[Stored items]
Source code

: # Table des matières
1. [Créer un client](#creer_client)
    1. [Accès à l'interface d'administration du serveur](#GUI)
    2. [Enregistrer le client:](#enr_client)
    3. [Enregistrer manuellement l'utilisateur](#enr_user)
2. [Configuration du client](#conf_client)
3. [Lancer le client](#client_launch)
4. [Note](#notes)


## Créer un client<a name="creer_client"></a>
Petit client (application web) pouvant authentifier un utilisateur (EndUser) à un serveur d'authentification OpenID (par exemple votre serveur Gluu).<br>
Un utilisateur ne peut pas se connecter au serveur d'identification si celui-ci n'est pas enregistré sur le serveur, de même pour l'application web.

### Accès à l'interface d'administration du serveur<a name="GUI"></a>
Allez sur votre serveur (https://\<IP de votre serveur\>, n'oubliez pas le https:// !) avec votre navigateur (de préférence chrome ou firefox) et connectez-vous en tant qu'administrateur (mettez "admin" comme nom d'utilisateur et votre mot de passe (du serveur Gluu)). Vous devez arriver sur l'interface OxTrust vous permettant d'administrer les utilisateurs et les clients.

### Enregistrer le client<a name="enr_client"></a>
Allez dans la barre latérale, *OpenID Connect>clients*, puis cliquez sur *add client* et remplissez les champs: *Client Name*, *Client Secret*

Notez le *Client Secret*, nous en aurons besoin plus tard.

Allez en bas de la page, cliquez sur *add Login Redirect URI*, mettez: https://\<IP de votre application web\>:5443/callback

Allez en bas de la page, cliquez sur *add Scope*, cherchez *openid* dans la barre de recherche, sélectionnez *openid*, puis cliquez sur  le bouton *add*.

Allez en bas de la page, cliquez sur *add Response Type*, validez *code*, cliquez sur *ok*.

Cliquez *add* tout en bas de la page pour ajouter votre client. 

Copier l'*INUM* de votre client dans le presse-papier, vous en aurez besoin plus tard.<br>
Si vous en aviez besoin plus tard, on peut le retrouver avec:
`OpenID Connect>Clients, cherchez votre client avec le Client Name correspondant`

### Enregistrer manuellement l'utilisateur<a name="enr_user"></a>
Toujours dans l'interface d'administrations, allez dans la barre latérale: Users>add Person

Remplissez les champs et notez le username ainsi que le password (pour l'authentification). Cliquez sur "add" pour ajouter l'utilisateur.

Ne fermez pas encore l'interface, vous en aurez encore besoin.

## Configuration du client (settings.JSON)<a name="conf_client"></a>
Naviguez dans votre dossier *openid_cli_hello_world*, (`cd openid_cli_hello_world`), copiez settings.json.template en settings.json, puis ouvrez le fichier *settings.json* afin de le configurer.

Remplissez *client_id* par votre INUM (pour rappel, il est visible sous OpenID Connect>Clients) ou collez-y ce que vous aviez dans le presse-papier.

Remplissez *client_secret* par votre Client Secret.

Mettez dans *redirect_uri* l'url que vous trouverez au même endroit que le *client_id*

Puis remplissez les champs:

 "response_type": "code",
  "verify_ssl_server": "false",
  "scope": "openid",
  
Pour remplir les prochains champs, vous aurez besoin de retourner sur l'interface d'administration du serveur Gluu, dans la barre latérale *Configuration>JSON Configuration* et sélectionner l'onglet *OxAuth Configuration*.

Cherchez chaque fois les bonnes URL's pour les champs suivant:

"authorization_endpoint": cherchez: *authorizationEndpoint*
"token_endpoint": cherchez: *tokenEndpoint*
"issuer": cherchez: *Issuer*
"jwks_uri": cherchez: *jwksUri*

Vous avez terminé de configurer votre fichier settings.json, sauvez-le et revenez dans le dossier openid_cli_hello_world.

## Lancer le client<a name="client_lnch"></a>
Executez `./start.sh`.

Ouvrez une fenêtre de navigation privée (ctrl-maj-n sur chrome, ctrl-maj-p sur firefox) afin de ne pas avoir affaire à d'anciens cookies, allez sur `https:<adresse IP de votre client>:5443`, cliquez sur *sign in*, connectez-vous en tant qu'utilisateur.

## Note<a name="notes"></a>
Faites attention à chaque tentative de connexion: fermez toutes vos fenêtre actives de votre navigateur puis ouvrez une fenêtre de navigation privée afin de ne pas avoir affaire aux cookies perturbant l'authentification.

> What to produce
Exactly how many lines in the records contain the string "dossier"? Give that number alone.

> Finished task
2